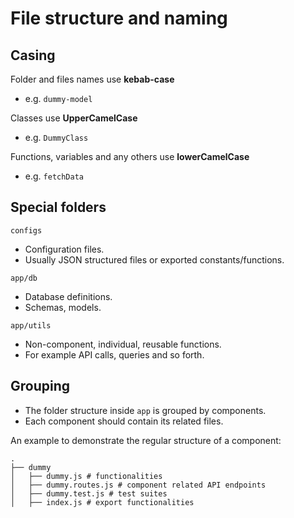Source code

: # File structure and naming

## Casing
Folder and files names use **kebab-case**
- e.g. `dummy-model`

Classes use **UpperCamelCase**
- e.g. `DummyClass`

Functions, variables and any others use **lowerCamelCase**
- e.g. `fetchData`

## Special folders
`configs`
- Configuration files.
- Usually JSON structured files or exported constants/functions.

`app/db`
- Database definitions.
- Schemas, models.

`app/utils`
- Non-component, individual, reusable functions.
- For example API calls, queries and so forth.

## Grouping
- The folder structure inside `app` is grouped by components.
- Each component should contain its related files.

An example to demonstrate the regular structure of a component:

```
.
├── dummy
│   ├── dummy.js # functionalities
│   ├── dummy.routes.js # component related API endpoints
│   ├── dummy.test.js # test suites
│   ├── index.js # export functionalities
```
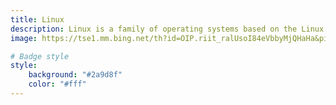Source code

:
 ```yaml
---
title: Linux
description: Linux is a family of operating systems based on the Linux kernel, first released in 1991 by Linus Torvalds. Linux is widely used on servers, supercomputers, embedded devices, and desktop computers, and is licensed under various free and open-source software licenses.
image: https://tse1.mm.bing.net/th?id=OIP.riit_ralUsoI84eVbbyMjQHaHa&pid=Api

# Badge style
style:
    background: "#2a9d8f"
    color: "#fff"
---
```


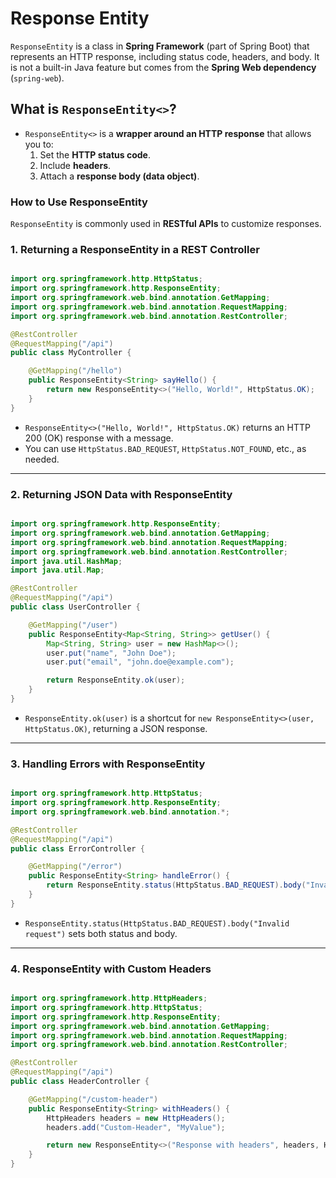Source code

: # Response Entity

`ResponseEntity` is a class in **Spring Framework** (part of Spring Boot) that represents an HTTP response, including status code, headers, and body. It is not a built-in Java feature but comes from the **Spring Web dependency** (`spring-web`).

## **What is `ResponseEntity<>`?**

* `ResponseEntity<>` is a **wrapper around an HTTP response** that allows you to:
  1. Set the **HTTP status code**.
  2. Include **headers**.
  3. Attach a **response body (data object)**.

### **How to Use ResponseEntity**

`ResponseEntity` is commonly used in **RESTful APIs** to customize responses.

### **1. Returning a ResponseEntity in a REST Controller**

```java

import org.springframework.http.HttpStatus;
import org.springframework.http.ResponseEntity;
import org.springframework.web.bind.annotation.GetMapping;
import org.springframework.web.bind.annotation.RequestMapping;
import org.springframework.web.bind.annotation.RestController;

@RestController
@RequestMapping("/api")
public class MyController {

    @GetMapping("/hello")
    public ResponseEntity<String> sayHello() {
        return new ResponseEntity<>("Hello, World!", HttpStatus.OK);
    }
}

```

* `ResponseEntity<>("Hello, World!", HttpStatus.OK)` returns an HTTP 200 (OK) response with a message.
* You can use `HttpStatus.BAD_REQUEST`, `HttpStatus.NOT_FOUND`, etc., as needed.

---

### **2. Returning JSON Data with ResponseEntity**

```java

import org.springframework.http.ResponseEntity;
import org.springframework.web.bind.annotation.GetMapping;
import org.springframework.web.bind.annotation.RequestMapping;
import org.springframework.web.bind.annotation.RestController;
import java.util.HashMap;
import java.util.Map;

@RestController
@RequestMapping("/api")
public class UserController {

    @GetMapping("/user")
    public ResponseEntity<Map<String, String>> getUser() {
        Map<String, String> user = new HashMap<>();
        user.put("name", "John Doe");
        user.put("email", "john.doe@example.com");

        return ResponseEntity.ok(user);
    }
}

```

* `ResponseEntity.ok(user)` is a shortcut for `new ResponseEntity<>(user, HttpStatus.OK)`, returning a JSON response.

---

### **3. Handling Errors with ResponseEntity**

```java

import org.springframework.http.HttpStatus;
import org.springframework.http.ResponseEntity;
import org.springframework.web.bind.annotation.*;

@RestController
@RequestMapping("/api")
public class ErrorController {

    @GetMapping("/error")
    public ResponseEntity<String> handleError() {
        return ResponseEntity.status(HttpStatus.BAD_REQUEST).body("Invalid request");
    }
}

```

* `ResponseEntity.status(HttpStatus.BAD_REQUEST).body("Invalid request")` sets both status and body.

---

### **4. ResponseEntity with Custom Headers**

```java

import org.springframework.http.HttpHeaders;
import org.springframework.http.HttpStatus;
import org.springframework.http.ResponseEntity;
import org.springframework.web.bind.annotation.GetMapping;
import org.springframework.web.bind.annotation.RequestMapping;
import org.springframework.web.bind.annotation.RestController;

@RestController
@RequestMapping("/api")
public class HeaderController {

    @GetMapping("/custom-header")
    public ResponseEntity<String> withHeaders() {
        HttpHeaders headers = new HttpHeaders();
        headers.add("Custom-Header", "MyValue");

        return new ResponseEntity<>("Response with headers", headers, HttpStatus.OK);
    }
}

```
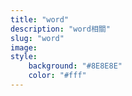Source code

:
 ```yaml
---
title: "word"
description: "word相關"
slug: "word"
image: 
style:
    background: "#8E8E8E"
    color: "#fff"
---
```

= = =

- [What is being asked]:
Retype the entries above exactly. Stop after the line containing "class in **Spring", and omit the pictures.

- [Output]:
Source code

: # File structure and naming

## Casing
Folder and files names use **kebab-case**
- e.g. `dummy-model`

Classes use **UpperCamelCase**
- e.g. `DummyClass`

Functions, variables and any others use **lowerCamelCase**
- e.g. `fetchData`

## Special folders
`configs`
- Configuration files.
- Usually JSON structured files or exported constants/functions.

`app/db`
- Database definitions.
- Schemas, models.

`app/utils`
- Non-component, individual, reusable functions.
- For example API calls, queries and so forth.

## Grouping
- The folder structure inside `app` is grouped by components.
- Each component should contain its related files.

An example to demonstrate the regular structure of a component:

```
.
├── dummy
│   ├── dummy.js # functionalities
│   ├── dummy.routes.js # component related API endpoints
│   ├── dummy.test.js # test suites
│   ├── index.js # export functionalities
```
Source code

:
 ```yaml
---
title: Linux
description: Linux is a family of operating systems based on the Linux kernel, first released in 1991 by Linus Torvalds. Linux is widely used on servers, supercomputers, embedded devices, and desktop computers, and is licensed under various free and open-source software licenses.
image: https://tse1.mm.bing.net/th?id=OIP.riit_ralUsoI84eVbbyMjQHaHa&pid=Api

# Badge style
style:
    background: "#2a9d8f"
    color: "#fff"
---
```


Source code

: # Response Entity

`ResponseEntity` is a class in **Spring Framework** (part of Spring Boot) that represents an HTTP response, including status code, headers, and body. It is not a built-in Java feature but comes from the **Spring Web dependency** (`spring-web`).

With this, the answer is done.